Imagem: TingTing Huang
"Eu me sinto -- como uma pira funerária acesa na chuva (...) uma fogueira na chuva"
E se eu te disser
Sim
?
É quase madrugada, o que quer que isso queira dizer. Não é tarde demais pra dormir, mas também não é cedo.
É quase.
Aqui dentro eu juntei tudo, folhas secas de cadernos e diários com teu nome, e gravetos, mil gravetos como em um livro que li uma vez, gravetos com teu nome gravado, carvão, ervas perfumadas, tecidos, combustível que roubei do tanque do seu carro, do meu carro. Tanta coisa pequena, inflamável, uma pilha enorme de desenhos, livros, lembretes, letras, letras, letras e mensagens confusas.
Pra acender uma fogueira enorme, gigantesca.
Veio a chuva de verão, dessas chuvas fugazes, intensas, que molham os amantes em filmes, que deixam o vestido branco e florido da mocinha quase transparente, grudado no corpo prestes a ser beijado e acariciado, molhou tudo.

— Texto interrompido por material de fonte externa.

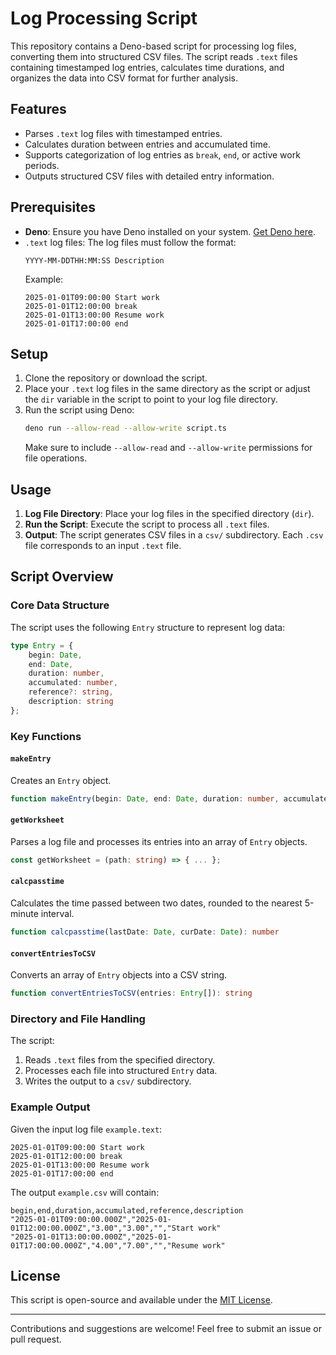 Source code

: # Log Processing Script

This repository contains a Deno-based script for processing log files, converting them into structured CSV files. The script reads `.text` files containing timestamped log entries, calculates time durations, and organizes the data into CSV format for further analysis.

## Features

- Parses `.text` log files with timestamped entries.
- Calculates duration between entries and accumulated time.
- Supports categorization of log entries as `break`, `end`, or active work periods.
- Outputs structured CSV files with detailed entry information.

## Prerequisites

- **Deno**: Ensure you have Deno installed on your system. [Get Deno here](https://deno.land/#installation).
- `.text` log files: The log files must follow the format:
  ```
  YYYY-MM-DDTHH:MM:SS Description
  ```
  Example:
  ```
  2025-01-01T09:00:00 Start work
  2025-01-01T12:00:00 break
  2025-01-01T13:00:00 Resume work
  2025-01-01T17:00:00 end
  ```

## Setup

1. Clone the repository or download the script.
2. Place your `.text` log files in the same directory as the script or adjust the `dir` variable in the script to point to your log file directory.
3. Run the script using Deno:
   ```bash
   deno run --allow-read --allow-write script.ts
   ```
   Make sure to include `--allow-read` and `--allow-write` permissions for file operations.

## Usage

1. **Log File Directory**: Place your log files in the specified directory (`dir`).
2. **Run the Script**: Execute the script to process all `.text` files.
3. **Output**: The script generates CSV files in a `csv/` subdirectory. Each `.csv` file corresponds to an input `.text` file.

## Script Overview

### Core Data Structure

The script uses the following `Entry` structure to represent log data:
```typescript
type Entry = {
    begin: Date,
    end: Date,
    duration: number,
    accumulated: number,
    reference?: string,
    description: string
};
```

### Key Functions

#### `makeEntry`
Creates an `Entry` object.
```typescript
function makeEntry(begin: Date, end: Date, duration: number, accumulated: number, description: string, reference?: string): Entry
```

#### `getWorksheet`
Parses a log file and processes its entries into an array of `Entry` objects.
```typescript
const getWorksheet = (path: string) => { ... };
```

#### `calcpasstime`
Calculates the time passed between two dates, rounded to the nearest 5-minute interval.
```typescript
function calcpasstime(lastDate: Date, curDate: Date): number
```

#### `convertEntriesToCSV`
Converts an array of `Entry` objects into a CSV string.
```typescript
function convertEntriesToCSV(entries: Entry[]): string
```

### Directory and File Handling
The script:
1. Reads `.text` files from the specified directory.
2. Processes each file into structured `Entry` data.
3. Writes the output to a `csv/` subdirectory.

### Example Output
Given the input log file `example.text`:
```
2025-01-01T09:00:00 Start work
2025-01-01T12:00:00 break
2025-01-01T13:00:00 Resume work
2025-01-01T17:00:00 end
```
The output `example.csv` will contain:
```
begin,end,duration,accumulated,reference,description
"2025-01-01T09:00:00.000Z","2025-01-01T12:00:00.000Z","3.00","3.00","","Start work"
"2025-01-01T13:00:00.000Z","2025-01-01T17:00:00.000Z","4.00","7.00","","Resume work"
```

## License
This script is open-source and available under the [MIT License](LICENSE).

---

Contributions and suggestions are welcome! Feel free to submit an issue or pull request.

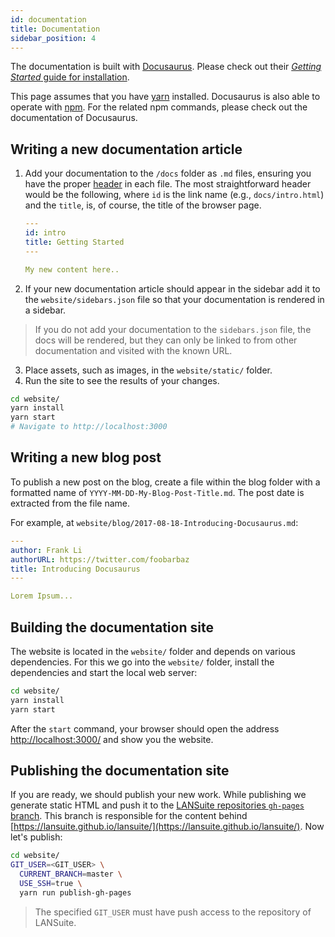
 ```yaml
---
id: documentation
title: Documentation
sidebar_position: 4
---
```


The documentation is built with [Docusaurus](https://docusaurus.io/).
Please check out their [*Getting Started* guide for installation](https://docusaurus.io/docs/en/installation).

This page assumes that you have [yarn](https://github.com/yarnpkg/yarn) installed.
Docusaurus is also able to operate with [npm](https://docs.npmjs.com/getting-started/what-is-npm).
For the related npm commands, please check out the documentation of Docusaurus.

## Writing a new documentation article

1. Add your documentation to the `/docs` folder as `.md` files, ensuring you have the proper [header](https://docusaurus.io/docs/en/doc-markdown#documents) in each file.
The most straightforward header would be the following, where `id` is the link name (e.g., `docs/intro.html`) and the `title`, is, of course, the title of the browser page.

    ```yaml
    ---
    id: intro
    title: Getting Started
    ---

    My new content here..
    ```

2. If your new documentation article should appear in the sidebar add it to the `website/sidebars.json` file so that your documentation is rendered in a sidebar.

  > If you do not add your documentation to the `sidebars.json` file, the docs will be rendered, but they can only be linked to from other documentation and visited with the known URL.

3. Place assets, such as images, in the `website/static/` folder.
4. Run the site to see the results of your changes.

  ```bash
  cd website/
  yarn install
  yarn start
  # Navigate to http://localhost:3000
  ```

## Writing a new blog post

To publish a new post on the blog, create a file within the blog folder with a formatted name of `YYYY-MM-DD-My-Blog-Post-Title.md`.
The post date is extracted from the file name.

For example, at `website/blog/2017-08-18-Introducing-Docusaurus.md`:

```yml
---
author: Frank Li
authorURL: https://twitter.com/foobarbaz
title: Introducing Docusaurus
---

Lorem Ipsum...
```

## Building the documentation site

The website is located in the `website/` folder and depends on various dependencies.
For this we go into the `website/` folder, install the dependencies and start the local web server:

```bash
cd website/
yarn install
yarn start
```

After the `start` command, your browser should open the address [http://localhost:3000/](http://localhost:3000/) and show you the website.

## Publishing the documentation site

If you are ready, we should publish your new work.
While publishing we generate static HTML and push it to the [LANSuite repositories `gh-pages` branch](https://github.com/lansuite/lansuite/tree/gh-pages).
This branch is responsible for the content behind [https://lansuite.github.io/lansuite/](https://lansuite.github.io/lansuite/).
Now let's publish:

```bash
cd website/
GIT_USER=<GIT_USER> \
  CURRENT_BRANCH=master \
  USE_SSH=true \
  yarn run publish-gh-pages
```

> The specified `GIT_USER` must have push access to the repository of LANSuite.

Mas eu esperei, pacientemente, até secar.
E agora, é hora de acender. Acender e queimar. Hoje, não esqueci o isqueiro. Nem álcool. Tudo certo, tudo pronto, tudo limpo. Chego perto, e é hora de acender a pira e queimar --
Queimar o quê?
Eu tô pronta. Tenho o fogo que falta, a centelha, eu tô pronta pra queimar. Mas eu não sei mais o que queimar. Eu não sei se essa é a grande pira funerária do nós que é, do nós que nunca foi. Se é uma fogueira pra fazer sinais de fumaça e te fazer entender como eu me sinto.
Eu não sei o que eu quero tanto queimar, eu só sei que eu quero acender, eu quero ver o fogo, eu quero sentir calor.
Eu tô cansada de sentir frio.
Mas eu também sinto medo de desperdiçar tudo isso, todo esse tempo, só pra ver, por uns segundos, as chamas coloridas transformando tudo em cinza.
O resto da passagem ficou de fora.